UN to return 16 children to E. Timor
UN to return 16 children to E. Timor
Agence France-Presse, Jakarta
A group of sixteen East Timorese children who were separated from
their parents in the chaos following the August 1999 independence
vote will be returned to their parents Friday, a UN refugee
agency official said.
The 16 are currently in orphanages in Indonesia's South
Kalimantan, Central Java and West Timor districts.
It will be the second UN-organized repatriation of such
children following the return of eight in September 2001, the
official from the United Nations High Commissioner for Refugees
said Thursday.
"Most of my staff are still working in the field and barring
any last minute changes, 16 children will be reunited with their
parents in East Timor," the official, who declined to be
identified, told AFP.
She said none of the 16 came from the controversial Hati
(Heart) Foundation, a Java-based group whose leader, Octavio
Soares, took some 150 East Timorese children from refugee camps
in Indonesian West Timor and placed them in Indonesian
orphanages.
Soares, a pro-Jakarta East Timorese, said he obtained the
parents' consent and denied his foundation had done anything
illegal.
"I am only responsible to the parents who have trusted their
children to my care," he told AFP.
Some commentators have said the apparent aim of giving the
children an Indonesian education is to nurture support for a
return of Indonesian rule over East Timor.
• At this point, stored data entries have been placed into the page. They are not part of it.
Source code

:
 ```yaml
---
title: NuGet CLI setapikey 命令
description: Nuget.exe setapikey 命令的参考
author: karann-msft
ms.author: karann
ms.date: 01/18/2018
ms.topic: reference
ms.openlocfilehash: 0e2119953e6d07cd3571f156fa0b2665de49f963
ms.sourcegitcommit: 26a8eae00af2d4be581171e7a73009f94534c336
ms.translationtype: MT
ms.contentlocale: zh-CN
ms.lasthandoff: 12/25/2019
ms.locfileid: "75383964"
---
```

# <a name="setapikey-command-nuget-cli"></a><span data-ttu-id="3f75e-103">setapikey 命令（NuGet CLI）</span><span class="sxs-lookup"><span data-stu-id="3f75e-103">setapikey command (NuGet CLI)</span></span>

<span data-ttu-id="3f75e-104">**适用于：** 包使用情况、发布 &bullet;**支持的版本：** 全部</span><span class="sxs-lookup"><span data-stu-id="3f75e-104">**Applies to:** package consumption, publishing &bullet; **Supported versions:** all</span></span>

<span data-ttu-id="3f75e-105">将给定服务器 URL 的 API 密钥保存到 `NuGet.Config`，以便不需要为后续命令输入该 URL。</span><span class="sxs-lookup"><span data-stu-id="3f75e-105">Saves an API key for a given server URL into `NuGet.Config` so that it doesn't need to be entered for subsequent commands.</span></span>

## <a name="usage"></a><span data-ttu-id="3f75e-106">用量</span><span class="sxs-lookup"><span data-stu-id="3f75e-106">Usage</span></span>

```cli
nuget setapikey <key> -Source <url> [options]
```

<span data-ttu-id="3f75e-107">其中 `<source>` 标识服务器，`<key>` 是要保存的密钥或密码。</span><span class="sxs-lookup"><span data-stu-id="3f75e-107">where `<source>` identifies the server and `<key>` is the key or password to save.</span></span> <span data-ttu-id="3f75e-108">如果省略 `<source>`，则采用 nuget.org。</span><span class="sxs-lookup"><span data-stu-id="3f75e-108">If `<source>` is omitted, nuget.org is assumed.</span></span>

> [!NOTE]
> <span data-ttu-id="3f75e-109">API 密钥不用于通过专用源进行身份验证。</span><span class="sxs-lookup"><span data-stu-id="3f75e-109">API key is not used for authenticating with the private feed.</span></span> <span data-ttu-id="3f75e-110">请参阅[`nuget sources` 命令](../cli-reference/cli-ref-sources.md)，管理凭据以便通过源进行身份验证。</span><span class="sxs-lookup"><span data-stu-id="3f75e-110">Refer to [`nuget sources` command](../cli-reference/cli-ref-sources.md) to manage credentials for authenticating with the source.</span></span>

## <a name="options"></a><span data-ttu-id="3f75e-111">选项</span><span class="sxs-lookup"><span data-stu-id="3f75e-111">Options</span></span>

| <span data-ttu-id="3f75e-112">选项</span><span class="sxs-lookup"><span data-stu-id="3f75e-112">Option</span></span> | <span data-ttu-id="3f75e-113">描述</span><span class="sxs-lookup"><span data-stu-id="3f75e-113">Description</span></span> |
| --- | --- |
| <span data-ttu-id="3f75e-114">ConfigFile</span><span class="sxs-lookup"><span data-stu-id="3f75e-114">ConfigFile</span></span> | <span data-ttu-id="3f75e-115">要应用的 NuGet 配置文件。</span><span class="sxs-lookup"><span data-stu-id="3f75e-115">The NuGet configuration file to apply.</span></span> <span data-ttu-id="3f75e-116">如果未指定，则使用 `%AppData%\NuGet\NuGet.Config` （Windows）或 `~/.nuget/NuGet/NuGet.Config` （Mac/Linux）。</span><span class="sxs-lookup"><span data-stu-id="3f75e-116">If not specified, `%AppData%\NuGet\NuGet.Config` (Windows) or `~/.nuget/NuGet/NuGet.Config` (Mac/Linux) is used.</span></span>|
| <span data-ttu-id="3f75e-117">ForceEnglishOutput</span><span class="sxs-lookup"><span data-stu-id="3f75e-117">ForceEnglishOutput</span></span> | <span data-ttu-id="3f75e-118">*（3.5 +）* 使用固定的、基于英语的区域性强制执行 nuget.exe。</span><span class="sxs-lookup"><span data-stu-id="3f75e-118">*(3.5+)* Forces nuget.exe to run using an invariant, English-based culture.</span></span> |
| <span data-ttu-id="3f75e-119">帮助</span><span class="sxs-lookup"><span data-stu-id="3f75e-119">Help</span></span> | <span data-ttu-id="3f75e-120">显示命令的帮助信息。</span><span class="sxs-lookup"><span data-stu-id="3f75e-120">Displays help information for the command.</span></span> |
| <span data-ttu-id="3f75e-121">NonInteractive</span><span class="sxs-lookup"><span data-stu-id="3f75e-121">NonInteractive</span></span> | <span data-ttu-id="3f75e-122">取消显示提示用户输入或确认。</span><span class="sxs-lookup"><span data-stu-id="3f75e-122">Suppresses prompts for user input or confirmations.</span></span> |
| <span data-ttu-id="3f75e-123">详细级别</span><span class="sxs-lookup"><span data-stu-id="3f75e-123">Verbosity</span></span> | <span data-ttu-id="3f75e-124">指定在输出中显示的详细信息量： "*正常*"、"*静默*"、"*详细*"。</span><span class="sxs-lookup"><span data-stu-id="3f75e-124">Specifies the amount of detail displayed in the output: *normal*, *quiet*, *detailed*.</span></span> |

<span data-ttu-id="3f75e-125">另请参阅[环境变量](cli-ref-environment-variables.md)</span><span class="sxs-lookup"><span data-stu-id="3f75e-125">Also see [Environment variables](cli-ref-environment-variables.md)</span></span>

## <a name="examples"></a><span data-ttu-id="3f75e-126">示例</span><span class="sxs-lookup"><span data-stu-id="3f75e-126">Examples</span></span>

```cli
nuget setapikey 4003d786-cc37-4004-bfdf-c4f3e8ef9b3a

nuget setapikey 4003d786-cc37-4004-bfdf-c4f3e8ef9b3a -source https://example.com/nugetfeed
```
The country was invaded by Jakarta in 1975, came under United
Nations control in October 1999 and became independent on May 20.
More than 250,000 East Timorese either fled voluntarily or
were forced across the border into West Timor after pro-Jakarta
militia -- backed by military elements -- waged a revenge
campaign after the vote to separate from Indonesia.
In a January report the United Nations said that between 1,200
and 2,000 children had been kidnapped in East Timor and were
being held in different parts of Indonesia.